As a pedestrian community, Sunward restricts motor vehicles to the eastern periphery of its land, allowing members to visit and children to play in safety on its paths. Shared handcarts for moving material are kept at locations around the campus.

Sunward's legal structure states that homes are privately owned inside, up to the paint on the interior walls, while the community owns the rest of the structure and everything outside the home.

Social and musical gathering on the piazza

==Community life==

===The Common House===

The Common House is the heart of Sunward community life, where members cook, eat, play, hang out, celebrate, meet, host events, and work together. It is an extension of their individual homes, and it allows residents to live in smaller private homes than they otherwise might need.

The Common House includes a large kitchen, a dining room, a living room, children's play spaces, a game room, a teen room, a meeting room, professional offices, an exercise room, guest rooms, a video theater, a laundry room, and a large workshop. U.S. mailboxes and internal mail "cubbies" are located in the Common House, providing Sunwardians opportunities to interact. Outside the Common House are the centers of summer community life: wooden decks and a brick piazza. The common laundry room is available to all Sunwardians. A team of members cleans the Common House.

===Shared meals===
Shared Common House meals are a defining aspect of the community. They provide an opportunity to keep in touch with the neighbors, deepen relationships, and work together while making the meal and cleaning up afterwards. Dinners take place 3-4 times a week. Each month every member does roughly two shifts as assistant cook or cleanup crew, or one shift as head chef. The head chef determines the menu and overall cost of the dinner. A vegetarian option is typically available. In addition to the dinner program, a variety of spontaneous breakfasts, potlucks, and cookouts occur.

===Governance===
The Sunward community is managed by its members, who collectively hold decision-making authority. Community decisions are made by consensus. Community Meetings take place monthly in the Common House. A quorum of at least 21 households must be present to make decisions. The Sunward Book of Agreements is the official collection of all standing agreements that the community has made. Although the entire community retains the authority to make major decisions, much of the day-to-day business is delegated to standing committees and ad hoc work groups. These fall into five main areas: leadership, community life, Common House operations, buildings and infrastructure, and land management.
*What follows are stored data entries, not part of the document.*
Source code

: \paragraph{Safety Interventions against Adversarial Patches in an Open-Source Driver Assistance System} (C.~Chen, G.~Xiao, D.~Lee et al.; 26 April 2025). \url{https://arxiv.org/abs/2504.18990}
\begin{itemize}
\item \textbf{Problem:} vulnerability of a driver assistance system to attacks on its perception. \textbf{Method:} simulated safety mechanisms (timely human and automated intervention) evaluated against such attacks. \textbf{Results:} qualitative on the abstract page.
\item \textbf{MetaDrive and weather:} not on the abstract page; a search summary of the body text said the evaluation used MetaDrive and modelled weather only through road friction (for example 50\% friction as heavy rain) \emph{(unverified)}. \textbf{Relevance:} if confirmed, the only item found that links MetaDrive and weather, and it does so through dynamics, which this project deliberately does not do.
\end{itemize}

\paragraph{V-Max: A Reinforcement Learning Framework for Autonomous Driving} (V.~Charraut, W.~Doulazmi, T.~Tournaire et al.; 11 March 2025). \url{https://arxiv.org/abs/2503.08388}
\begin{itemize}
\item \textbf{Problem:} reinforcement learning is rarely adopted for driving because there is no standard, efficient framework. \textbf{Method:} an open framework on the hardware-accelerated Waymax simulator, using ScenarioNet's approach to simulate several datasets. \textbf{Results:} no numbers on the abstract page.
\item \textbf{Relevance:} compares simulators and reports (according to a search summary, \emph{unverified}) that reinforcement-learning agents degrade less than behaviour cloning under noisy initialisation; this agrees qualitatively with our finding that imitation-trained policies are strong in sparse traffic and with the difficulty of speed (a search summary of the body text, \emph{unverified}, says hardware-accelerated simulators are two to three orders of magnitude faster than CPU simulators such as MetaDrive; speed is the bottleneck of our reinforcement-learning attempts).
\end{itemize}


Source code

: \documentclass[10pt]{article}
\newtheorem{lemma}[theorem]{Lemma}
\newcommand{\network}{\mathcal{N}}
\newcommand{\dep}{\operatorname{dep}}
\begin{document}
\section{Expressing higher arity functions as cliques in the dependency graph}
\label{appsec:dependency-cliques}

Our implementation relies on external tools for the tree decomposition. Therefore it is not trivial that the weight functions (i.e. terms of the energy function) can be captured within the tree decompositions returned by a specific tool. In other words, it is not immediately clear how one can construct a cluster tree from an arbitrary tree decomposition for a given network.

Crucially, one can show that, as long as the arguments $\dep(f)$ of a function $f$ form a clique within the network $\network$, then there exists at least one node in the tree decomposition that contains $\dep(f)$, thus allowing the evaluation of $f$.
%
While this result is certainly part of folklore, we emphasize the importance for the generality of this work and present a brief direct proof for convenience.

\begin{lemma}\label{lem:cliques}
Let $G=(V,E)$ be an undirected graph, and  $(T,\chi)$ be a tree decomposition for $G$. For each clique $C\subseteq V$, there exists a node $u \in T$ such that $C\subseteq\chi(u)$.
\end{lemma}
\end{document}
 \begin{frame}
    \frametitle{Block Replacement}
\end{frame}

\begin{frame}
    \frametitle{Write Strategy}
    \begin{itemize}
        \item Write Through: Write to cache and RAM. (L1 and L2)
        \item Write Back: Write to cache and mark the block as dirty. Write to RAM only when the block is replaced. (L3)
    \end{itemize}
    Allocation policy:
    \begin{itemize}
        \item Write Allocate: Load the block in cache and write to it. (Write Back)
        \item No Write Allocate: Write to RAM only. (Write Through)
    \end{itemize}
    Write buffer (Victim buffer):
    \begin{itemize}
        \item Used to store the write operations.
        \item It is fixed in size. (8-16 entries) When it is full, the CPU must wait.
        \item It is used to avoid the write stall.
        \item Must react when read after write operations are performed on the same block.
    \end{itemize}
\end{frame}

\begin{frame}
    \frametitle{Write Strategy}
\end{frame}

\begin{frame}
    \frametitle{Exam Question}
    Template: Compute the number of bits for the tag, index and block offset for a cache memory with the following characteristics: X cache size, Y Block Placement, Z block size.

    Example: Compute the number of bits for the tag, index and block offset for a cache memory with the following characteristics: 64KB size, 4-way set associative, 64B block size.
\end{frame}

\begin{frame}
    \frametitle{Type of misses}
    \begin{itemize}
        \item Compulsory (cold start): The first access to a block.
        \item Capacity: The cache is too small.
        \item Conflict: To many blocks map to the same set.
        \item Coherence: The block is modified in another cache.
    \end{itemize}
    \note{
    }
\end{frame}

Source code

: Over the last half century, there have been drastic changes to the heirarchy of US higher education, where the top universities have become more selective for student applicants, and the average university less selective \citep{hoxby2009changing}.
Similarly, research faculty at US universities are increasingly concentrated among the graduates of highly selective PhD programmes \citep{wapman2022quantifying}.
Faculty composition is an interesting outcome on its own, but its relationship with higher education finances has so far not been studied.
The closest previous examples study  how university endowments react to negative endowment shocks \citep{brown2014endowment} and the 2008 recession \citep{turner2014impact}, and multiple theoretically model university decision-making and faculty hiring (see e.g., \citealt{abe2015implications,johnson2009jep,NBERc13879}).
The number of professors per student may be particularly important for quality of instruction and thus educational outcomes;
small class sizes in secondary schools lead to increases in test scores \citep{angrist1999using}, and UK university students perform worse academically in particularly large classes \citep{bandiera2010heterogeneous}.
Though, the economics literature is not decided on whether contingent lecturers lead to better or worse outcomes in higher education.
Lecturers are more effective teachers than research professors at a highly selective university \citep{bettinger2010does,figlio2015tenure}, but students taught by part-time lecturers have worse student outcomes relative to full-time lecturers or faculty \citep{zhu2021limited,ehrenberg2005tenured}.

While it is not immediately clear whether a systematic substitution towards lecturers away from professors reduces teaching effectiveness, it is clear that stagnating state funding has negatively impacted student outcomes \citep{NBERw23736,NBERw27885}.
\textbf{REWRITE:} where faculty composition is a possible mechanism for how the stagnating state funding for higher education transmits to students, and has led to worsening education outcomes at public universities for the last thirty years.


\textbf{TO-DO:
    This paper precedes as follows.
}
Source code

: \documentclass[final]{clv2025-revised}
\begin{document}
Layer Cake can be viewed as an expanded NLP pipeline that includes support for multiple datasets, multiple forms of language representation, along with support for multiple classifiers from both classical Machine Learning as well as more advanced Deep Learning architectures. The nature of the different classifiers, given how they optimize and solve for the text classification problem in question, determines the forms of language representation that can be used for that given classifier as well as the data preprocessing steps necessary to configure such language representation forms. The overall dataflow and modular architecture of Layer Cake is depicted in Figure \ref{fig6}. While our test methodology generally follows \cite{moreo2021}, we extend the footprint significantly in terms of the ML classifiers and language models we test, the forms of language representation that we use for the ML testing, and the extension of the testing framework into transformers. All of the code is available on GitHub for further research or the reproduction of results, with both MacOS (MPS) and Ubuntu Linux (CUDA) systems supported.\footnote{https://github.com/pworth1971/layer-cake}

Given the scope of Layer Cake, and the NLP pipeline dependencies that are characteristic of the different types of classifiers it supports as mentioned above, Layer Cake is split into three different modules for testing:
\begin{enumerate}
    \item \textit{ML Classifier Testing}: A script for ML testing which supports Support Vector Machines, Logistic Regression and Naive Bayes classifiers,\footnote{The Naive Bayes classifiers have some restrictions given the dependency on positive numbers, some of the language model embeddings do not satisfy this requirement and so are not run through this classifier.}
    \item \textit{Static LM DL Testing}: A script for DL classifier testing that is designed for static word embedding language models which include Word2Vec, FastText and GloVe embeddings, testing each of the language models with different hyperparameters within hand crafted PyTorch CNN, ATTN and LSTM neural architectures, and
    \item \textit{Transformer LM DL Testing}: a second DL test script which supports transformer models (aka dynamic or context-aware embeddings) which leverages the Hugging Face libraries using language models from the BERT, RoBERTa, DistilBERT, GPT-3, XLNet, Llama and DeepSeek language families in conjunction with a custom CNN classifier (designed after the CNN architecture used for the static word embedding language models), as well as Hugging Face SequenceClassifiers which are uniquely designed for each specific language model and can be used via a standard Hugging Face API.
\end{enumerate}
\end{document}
Members work together to raise a shed, 2001

===Work===
Most of the work needed to run Sunward is done by the members. Maintenance work is broken into small monthly job allocations on a task schedule. These tasks are distributed to all members. Examples include plowing snow, facilitating meetings, tending trees, managing finances, mopping floors, etc.

===Children===
Members tend to be watchful and keep an eye on the children's safety. Children can safely run, bike, and skate in the pedestrian campus. They can use the outdoor play areas, as well as the kids-, teen-, and game-rooms inside the Common House. Children are encouraged but not required to participate in the work of the community.